___ Records shown

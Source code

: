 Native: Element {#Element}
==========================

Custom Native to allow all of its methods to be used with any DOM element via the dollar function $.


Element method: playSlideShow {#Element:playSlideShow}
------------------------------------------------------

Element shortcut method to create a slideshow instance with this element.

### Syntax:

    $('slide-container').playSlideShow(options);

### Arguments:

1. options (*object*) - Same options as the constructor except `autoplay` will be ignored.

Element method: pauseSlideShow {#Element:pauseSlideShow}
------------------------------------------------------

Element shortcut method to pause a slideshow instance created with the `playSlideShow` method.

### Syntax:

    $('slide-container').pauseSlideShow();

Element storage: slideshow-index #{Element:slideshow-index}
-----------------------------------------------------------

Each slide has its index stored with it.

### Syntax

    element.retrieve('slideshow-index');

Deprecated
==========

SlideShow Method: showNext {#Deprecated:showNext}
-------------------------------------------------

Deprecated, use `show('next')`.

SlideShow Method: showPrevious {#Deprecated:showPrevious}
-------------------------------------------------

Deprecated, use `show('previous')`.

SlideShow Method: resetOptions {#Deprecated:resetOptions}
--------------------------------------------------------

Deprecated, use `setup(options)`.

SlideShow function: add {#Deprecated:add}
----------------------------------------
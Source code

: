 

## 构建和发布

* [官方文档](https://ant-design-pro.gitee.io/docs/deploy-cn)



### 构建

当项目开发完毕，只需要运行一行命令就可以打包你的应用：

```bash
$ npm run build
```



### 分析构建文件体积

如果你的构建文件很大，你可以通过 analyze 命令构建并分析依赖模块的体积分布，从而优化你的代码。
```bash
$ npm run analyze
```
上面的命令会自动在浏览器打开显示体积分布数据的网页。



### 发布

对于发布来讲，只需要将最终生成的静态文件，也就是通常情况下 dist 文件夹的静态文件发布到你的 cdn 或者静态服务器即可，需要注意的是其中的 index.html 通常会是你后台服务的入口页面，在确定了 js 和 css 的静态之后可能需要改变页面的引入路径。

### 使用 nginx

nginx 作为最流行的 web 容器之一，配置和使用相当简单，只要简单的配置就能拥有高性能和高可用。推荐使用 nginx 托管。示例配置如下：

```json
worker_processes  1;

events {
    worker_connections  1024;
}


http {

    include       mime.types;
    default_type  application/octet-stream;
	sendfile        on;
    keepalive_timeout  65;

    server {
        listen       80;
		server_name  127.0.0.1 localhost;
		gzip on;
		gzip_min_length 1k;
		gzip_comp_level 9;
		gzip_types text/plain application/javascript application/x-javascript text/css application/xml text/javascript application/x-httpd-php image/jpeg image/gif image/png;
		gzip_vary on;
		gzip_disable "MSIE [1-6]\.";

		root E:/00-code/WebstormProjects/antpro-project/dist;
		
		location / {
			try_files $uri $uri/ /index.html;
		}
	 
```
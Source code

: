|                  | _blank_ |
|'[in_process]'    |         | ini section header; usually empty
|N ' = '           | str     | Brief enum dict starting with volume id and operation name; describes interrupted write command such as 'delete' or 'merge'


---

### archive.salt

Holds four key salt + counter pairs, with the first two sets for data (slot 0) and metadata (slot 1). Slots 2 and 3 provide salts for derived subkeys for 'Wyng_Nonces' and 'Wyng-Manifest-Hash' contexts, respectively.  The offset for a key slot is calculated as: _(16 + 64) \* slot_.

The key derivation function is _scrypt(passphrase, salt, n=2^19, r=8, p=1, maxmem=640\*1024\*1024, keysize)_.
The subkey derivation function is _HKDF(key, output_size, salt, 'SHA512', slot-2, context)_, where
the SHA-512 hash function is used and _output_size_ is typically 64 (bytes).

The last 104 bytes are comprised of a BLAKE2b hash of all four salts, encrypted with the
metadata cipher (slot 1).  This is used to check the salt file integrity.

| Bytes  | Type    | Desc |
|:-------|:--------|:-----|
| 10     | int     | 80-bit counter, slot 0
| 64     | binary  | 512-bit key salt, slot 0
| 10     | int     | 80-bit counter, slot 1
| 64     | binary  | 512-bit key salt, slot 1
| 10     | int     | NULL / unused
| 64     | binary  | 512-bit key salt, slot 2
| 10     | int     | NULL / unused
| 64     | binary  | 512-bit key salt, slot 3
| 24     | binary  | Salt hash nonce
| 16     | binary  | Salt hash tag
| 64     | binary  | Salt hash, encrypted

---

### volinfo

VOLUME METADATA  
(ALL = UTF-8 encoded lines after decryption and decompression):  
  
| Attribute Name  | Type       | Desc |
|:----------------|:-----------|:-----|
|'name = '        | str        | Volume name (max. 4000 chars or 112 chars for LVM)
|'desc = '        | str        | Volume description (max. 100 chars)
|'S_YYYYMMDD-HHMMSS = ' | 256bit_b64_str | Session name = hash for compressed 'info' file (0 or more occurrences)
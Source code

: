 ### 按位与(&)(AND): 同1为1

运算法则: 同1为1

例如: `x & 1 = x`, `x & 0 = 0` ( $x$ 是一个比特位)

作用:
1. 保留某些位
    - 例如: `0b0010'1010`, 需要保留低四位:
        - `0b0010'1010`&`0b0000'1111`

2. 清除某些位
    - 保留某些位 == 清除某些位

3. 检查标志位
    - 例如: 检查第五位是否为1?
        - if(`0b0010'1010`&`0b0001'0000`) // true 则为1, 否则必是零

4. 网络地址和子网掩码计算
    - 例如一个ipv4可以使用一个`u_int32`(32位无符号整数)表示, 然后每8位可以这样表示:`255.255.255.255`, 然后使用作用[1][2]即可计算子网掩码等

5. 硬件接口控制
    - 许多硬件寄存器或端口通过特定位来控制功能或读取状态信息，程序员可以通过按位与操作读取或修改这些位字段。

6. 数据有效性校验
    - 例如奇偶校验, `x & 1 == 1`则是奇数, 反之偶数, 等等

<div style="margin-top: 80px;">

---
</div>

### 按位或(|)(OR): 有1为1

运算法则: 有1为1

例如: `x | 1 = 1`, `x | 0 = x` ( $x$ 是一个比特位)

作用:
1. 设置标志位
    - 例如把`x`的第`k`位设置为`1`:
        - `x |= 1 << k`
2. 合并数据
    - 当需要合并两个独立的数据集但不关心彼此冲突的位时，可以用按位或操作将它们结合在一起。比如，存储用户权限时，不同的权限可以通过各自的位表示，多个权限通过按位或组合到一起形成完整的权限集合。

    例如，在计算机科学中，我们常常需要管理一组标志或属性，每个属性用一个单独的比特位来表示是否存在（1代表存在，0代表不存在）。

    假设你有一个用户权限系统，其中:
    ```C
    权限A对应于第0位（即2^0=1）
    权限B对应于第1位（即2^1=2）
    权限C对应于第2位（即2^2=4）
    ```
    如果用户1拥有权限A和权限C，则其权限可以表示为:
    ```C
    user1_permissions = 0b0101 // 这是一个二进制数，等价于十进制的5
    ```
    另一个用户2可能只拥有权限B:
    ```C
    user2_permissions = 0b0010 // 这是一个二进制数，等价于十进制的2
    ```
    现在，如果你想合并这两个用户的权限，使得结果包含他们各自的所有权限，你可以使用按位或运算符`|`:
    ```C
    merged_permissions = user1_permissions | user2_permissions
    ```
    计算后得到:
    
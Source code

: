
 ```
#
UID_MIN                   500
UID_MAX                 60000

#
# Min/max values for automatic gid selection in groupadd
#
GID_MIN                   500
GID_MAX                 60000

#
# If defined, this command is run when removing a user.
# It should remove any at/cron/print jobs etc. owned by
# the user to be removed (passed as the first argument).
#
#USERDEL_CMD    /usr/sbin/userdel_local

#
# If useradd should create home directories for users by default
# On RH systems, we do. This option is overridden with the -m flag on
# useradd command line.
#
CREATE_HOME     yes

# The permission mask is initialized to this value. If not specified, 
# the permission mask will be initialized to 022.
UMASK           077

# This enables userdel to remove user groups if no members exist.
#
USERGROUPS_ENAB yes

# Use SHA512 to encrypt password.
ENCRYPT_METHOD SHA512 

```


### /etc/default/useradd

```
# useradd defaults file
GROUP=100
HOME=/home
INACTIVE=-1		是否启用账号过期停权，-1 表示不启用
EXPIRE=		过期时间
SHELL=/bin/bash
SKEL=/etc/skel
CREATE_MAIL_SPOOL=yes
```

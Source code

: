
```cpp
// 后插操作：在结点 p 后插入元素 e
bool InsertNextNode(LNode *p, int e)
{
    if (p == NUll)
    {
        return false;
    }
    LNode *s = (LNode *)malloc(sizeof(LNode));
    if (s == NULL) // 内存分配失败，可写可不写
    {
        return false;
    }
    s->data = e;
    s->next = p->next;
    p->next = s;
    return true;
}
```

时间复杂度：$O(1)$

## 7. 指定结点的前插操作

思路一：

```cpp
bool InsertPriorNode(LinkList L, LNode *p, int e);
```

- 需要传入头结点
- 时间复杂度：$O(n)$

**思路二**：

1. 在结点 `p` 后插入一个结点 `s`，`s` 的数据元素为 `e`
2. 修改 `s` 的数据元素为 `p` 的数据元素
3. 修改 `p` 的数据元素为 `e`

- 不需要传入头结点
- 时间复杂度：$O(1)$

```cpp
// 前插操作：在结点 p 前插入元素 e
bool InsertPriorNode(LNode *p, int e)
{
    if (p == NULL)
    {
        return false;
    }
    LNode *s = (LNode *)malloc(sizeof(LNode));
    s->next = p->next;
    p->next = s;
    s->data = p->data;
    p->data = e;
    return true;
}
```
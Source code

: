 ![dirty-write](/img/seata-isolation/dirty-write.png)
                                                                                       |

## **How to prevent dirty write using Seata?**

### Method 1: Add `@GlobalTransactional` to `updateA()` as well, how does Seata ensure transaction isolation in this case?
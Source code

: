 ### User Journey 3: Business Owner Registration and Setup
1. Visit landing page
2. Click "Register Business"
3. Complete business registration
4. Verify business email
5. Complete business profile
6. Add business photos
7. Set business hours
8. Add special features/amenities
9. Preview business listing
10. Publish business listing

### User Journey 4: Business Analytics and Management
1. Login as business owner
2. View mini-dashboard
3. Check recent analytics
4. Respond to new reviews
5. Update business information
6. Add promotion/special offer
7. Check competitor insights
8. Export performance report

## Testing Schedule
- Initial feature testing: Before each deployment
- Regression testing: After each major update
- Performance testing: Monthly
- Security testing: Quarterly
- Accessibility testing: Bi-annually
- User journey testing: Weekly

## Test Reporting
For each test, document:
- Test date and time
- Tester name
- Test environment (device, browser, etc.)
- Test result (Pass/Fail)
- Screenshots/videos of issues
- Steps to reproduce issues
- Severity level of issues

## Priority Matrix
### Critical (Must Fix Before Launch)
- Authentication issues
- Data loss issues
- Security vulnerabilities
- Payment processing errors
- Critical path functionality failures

______

> **Exercise prompt**
Check each line of the data above for the word "dist", then state how many lines have it. Give the number alone.

> **Written response**
2